■ Task item
Only the lines that hold "distributed" should be in the answer, each copied from the data below.

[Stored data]
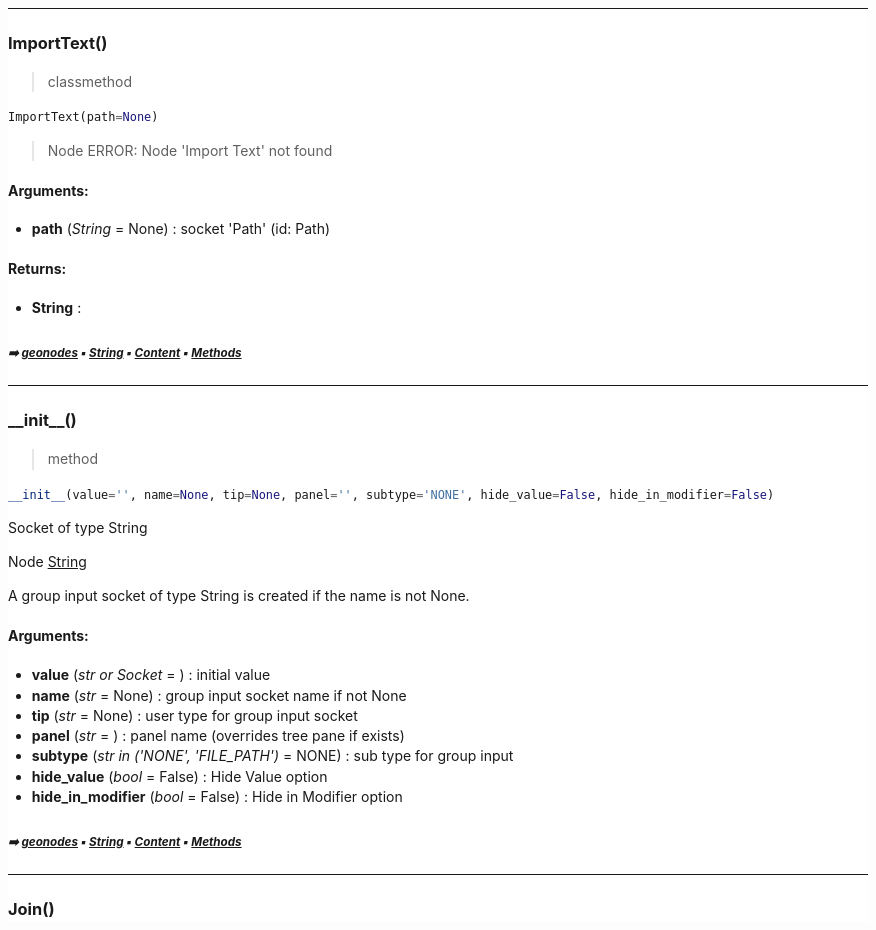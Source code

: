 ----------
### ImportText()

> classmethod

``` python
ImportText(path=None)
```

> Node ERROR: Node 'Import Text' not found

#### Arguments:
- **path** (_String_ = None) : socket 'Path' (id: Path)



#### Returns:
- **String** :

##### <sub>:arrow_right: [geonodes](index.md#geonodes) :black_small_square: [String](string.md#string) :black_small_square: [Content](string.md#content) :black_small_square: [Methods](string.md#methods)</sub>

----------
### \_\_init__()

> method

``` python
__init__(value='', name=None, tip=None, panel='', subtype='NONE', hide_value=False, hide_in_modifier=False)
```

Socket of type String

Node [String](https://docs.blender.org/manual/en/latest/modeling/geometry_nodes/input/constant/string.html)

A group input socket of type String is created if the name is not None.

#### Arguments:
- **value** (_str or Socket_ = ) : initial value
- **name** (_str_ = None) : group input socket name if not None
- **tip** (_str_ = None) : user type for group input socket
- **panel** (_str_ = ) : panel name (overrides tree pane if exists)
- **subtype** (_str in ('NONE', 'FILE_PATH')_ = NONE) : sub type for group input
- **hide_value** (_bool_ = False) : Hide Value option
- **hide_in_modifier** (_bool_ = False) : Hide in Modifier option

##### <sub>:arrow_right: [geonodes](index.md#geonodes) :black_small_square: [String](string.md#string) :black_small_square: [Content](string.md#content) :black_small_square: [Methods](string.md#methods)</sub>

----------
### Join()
---
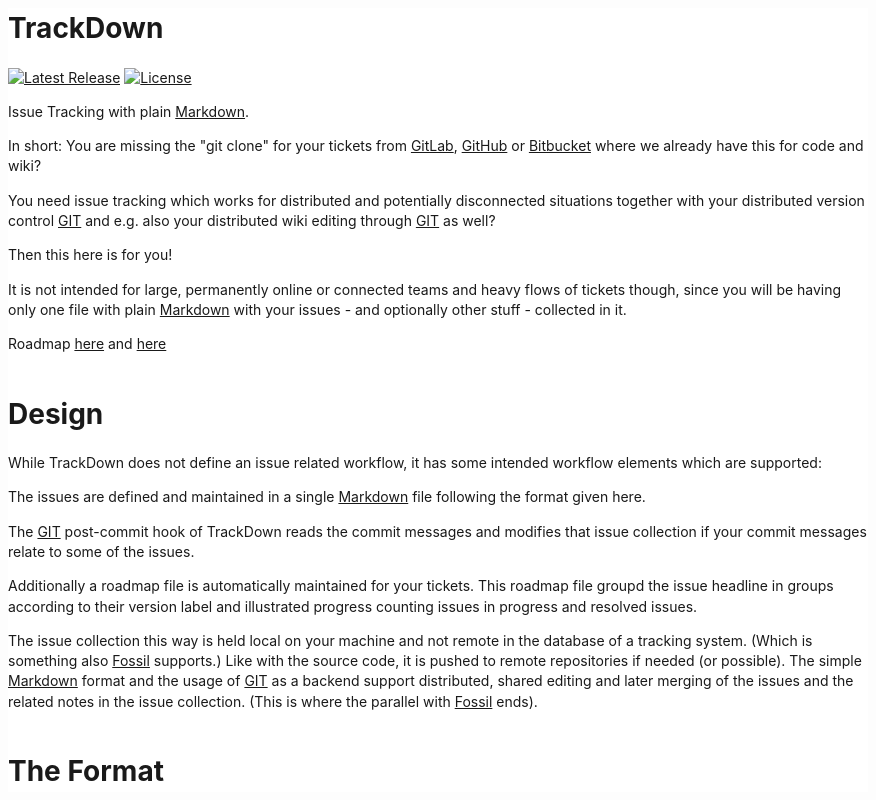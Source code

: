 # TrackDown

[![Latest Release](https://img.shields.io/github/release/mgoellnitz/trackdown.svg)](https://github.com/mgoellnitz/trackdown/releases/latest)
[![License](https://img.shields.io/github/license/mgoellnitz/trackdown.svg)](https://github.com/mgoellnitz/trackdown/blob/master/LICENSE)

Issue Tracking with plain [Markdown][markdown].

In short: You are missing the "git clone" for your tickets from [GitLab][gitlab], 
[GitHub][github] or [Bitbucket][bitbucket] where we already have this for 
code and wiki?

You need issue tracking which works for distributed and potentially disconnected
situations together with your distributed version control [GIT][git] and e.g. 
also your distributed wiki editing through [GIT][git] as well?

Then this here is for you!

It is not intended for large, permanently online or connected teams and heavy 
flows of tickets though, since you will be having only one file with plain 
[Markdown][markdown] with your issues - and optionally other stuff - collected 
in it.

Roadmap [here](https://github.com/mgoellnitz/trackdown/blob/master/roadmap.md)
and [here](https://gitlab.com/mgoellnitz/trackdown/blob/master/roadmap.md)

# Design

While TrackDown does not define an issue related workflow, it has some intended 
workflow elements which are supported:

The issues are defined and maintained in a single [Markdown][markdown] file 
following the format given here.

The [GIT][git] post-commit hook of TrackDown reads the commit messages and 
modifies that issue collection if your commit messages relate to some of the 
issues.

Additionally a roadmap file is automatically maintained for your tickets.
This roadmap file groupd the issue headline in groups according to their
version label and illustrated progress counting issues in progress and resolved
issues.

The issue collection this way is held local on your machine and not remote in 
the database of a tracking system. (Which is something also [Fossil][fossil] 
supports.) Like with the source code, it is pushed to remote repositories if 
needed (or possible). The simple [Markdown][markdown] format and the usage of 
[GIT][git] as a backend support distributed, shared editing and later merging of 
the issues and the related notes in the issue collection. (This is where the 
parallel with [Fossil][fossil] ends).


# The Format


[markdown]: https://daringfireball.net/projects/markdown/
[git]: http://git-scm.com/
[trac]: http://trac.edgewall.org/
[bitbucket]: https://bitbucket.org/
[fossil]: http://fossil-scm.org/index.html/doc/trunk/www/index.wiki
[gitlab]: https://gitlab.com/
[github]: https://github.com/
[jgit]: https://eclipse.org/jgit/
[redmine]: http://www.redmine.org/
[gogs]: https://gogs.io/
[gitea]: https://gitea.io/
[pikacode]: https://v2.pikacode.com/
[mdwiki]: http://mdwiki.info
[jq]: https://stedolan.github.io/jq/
...
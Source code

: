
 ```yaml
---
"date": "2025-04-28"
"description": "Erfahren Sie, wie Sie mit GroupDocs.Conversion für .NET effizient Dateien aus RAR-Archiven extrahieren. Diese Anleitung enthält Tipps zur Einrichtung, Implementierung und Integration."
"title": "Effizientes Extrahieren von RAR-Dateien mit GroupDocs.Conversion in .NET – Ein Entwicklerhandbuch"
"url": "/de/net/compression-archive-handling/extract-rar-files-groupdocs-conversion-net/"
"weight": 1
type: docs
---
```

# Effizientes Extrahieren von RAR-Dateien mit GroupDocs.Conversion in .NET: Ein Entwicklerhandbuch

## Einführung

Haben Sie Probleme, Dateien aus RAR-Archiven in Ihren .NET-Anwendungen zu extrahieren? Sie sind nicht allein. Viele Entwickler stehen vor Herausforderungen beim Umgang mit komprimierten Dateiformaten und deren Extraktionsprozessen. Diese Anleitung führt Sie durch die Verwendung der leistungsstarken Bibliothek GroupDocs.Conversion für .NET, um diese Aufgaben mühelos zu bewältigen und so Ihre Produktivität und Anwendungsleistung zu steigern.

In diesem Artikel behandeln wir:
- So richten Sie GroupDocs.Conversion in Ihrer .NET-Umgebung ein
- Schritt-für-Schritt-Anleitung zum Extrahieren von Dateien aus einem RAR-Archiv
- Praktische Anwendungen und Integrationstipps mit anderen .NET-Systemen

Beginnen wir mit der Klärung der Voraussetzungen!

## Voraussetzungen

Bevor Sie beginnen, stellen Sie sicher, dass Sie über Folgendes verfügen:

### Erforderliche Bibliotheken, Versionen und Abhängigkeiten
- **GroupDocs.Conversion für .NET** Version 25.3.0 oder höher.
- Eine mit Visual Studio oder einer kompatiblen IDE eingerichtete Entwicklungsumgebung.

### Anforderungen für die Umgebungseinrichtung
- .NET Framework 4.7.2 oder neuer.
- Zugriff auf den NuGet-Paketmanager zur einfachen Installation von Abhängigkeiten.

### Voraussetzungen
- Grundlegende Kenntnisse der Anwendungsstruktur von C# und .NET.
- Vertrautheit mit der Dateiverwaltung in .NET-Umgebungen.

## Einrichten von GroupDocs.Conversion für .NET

■ Task solution
You need issue tracking which works for distributed and potentially disconnected
situations together with your distributed version control [GIT][git] and e.g. 
also your distributed wiki editing through [GIT][git] as well?
[GIT][git] as a backend support distributed, shared editing and later merging of 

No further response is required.